DATA LISTING –
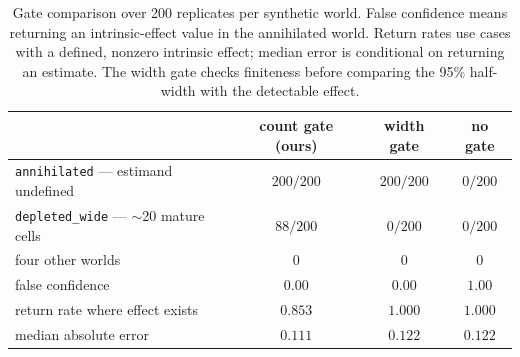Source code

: \begin{table}[htbp]
\small
\centering
\caption{Gate comparison over 200 replicates per synthetic world.
False confidence means returning an intrinsic-effect value in the annihilated
world. Return rates use cases with a defined, nonzero intrinsic effect; median
error is conditional on returning an estimate.
The width gate checks finiteness before comparing the 95\% half-width with the
detectable effect. }
\label{tab:bench}
\begin{tabular}{@{}lccc@{}}
\toprule
& \textbf{count gate (ours)} & \textbf{width gate} & \textbf{no gate} \\
\midrule
\texttt{annihilated} --- estimand undefined & $200/200$ & $200/200$ & $0/200$ \\
\texttt{depleted\_wide} --- $\sim$20 mature cells & $88/200$ & $0/200$ & $0/200$ \\
four other worlds & 0 & 0 & 0 \\
\midrule
false confidence & $0.00$ & $0.00$ & $1.00$ \\
return rate where effect exists & $0.853$ & $1.000$ & $1.000$ \\
median absolute error & $0.111$ & $0.122$ & $0.122$ \\
\bottomrule
\end{tabular}
\end{table}
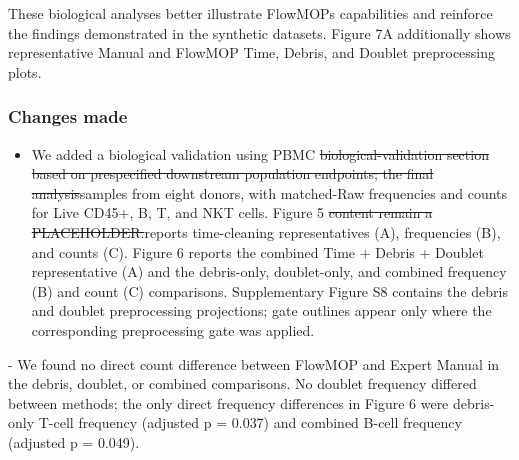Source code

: \documentclass[
  11pt,
  a4paper,
]{article}
\providecommand{\tightlist}{%
  \setlength{\itemsep}{0pt}\setlength{\parskip}{0pt}}
\begin{document}
{\color{revisionblue}These biological analyses better illustrate
FlowMOP\textquotesingle s capabilities and reinforce the findings
demonstrated in the synthetic datasets. Figure 7A additionally shows
representative Manual and FlowMOP Time, Debris, and Doublet
preprocessing plots.}

\subsubsection{Changes made}\label{changes-made-2}

\begin{itemize}
\tightlist
\item
  We added a {\color{revisionblue}biological validation using} PBMC
  {\color{revisionred}\sout{biological-validation section based on
  prespecified downstream population endpoints; the final
  analysis}}{\color{revisionblue}samples from eight donors, with
  matched-Raw frequencies and counts for Live CD45+, B, T,} and
  {\color{revisionblue}NKT cells.} Figure 5
  {\color{revisionred}\sout{content remain a
  PLACEHOLDER.}}{\color{revisionblue}reports time-cleaning
  representatives (A), frequencies (B), and counts (C). Figure 6 reports
  the combined Time + Debris + Doublet representative (A) and the
  debris-only, doublet-only, and combined frequency (B) and count (C)
  comparisons. Supplementary Figure S8 contains the debris and doublet
  preprocessing projections; gate outlines appear only where the
  corresponding preprocessing gate was applied.}
\end{itemize}

{\color{revisionblue}- We found no direct count difference between
FlowMOP and Expert Manual in the debris, doublet, or combined
comparisons. No doublet frequency differed between methods; the only
direct frequency differences in Figure 6 were debris-only T-cell
frequency (adjusted p = 0.037) and combined B-cell frequency (adjusted p
= 0.049).}
\end{document}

GOAL OF THE EXERCISE – Everything in the records above except the pictures is to be reproduced word for word.

SOLUTION BELOW –
Source code

: \begin{table}[htbp]
\small
\centering
\caption{Gate comparison over 200 replicates per synthetic world.
False confidence means returning an intrinsic-effect value in the annihilated
world. Return rates use cases with a defined, nonzero intrinsic effect; median
error is conditional on returning an estimate.
The width gate checks finiteness before comparing the 95\% half-width with the
detectable effect. }
\label{tab:bench}
\begin{tabular}{@{}lccc@{}}
\toprule
& \textbf{count gate (ours)} & \textbf{width gate} & \textbf{no gate} \\
\midrule
\texttt{annihilated} --- estimand undefined & $200/200$ & $200/200$ & $0/200$ \\
\texttt{depleted\_wide} --- $\sim$20 mature cells & $88/200$ & $0/200$ & $0/200$ \\
four other worlds & 0 & 0 & 0 \\
\midrule
false confidence & $0.00$ & $0.00$ & $1.00$ \\
return rate where effect exists & $0.853$ & $1.000$ & $1.000$ \\
median absolute error & $0.111$ & $0.122$ & $0.122$ \\
\bottomrule
\end{tabular}
\end{table}
Source code

: \documentclass[
  11pt,
  a4paper,
]{article}
\providecommand{\tightlist}{%
  \setlength{\itemsep}{0pt}\setlength{\parskip}{0pt}}
\begin{document}
{\color{revisionblue}These biological analyses better illustrate
FlowMOP\textquotesingle s capabilities and reinforce the findings
demonstrated in the synthetic datasets. Figure 7A additionally shows
representative Manual and FlowMOP Time, Debris, and Doublet
preprocessing plots.}

\subsubsection{Changes made}\label{changes-made-2}

\begin{itemize}
\tightlist
\item
  We added a {\color{revisionblue}biological validation using} PBMC
  {\color{revisionred}\sout{biological-validation section based on
  prespecified downstream population endpoints; the final
  analysis}}{\color{revisionblue}samples from eight donors, with
  matched-Raw frequencies and counts for Live CD45+, B, T,} and
  {\color{revisionblue}NKT cells.} Figure 5
  {\color{revisionred}\sout{content remain a
  PLACEHOLDER.}}{\color{revisionblue}reports time-cleaning
  representatives (A), frequencies (B), and counts (C). Figure 6 reports
  the combined Time + Debris + Doublet representative (A) and the
  debris-only, doublet-only, and combined frequency (B) and count (C)
  comparisons. Supplementary Figure S8 contains the debris and doublet
  preprocessing projections; gate outlines appear only where the
  corresponding preprocessing gate was applied.}
\end{itemize}

{\color{revisionblue}- We found no direct count difference between
FlowMOP and Expert Manual in the debris, doublet, or combined
comparisons. No doublet frequency differed between methods; the only
direct frequency differences in Figure 6 were debris-only T-cell
frequency (adjusted p = 0.037) and combined B-cell frequency (adjusted p
= 0.049).}
\end{document}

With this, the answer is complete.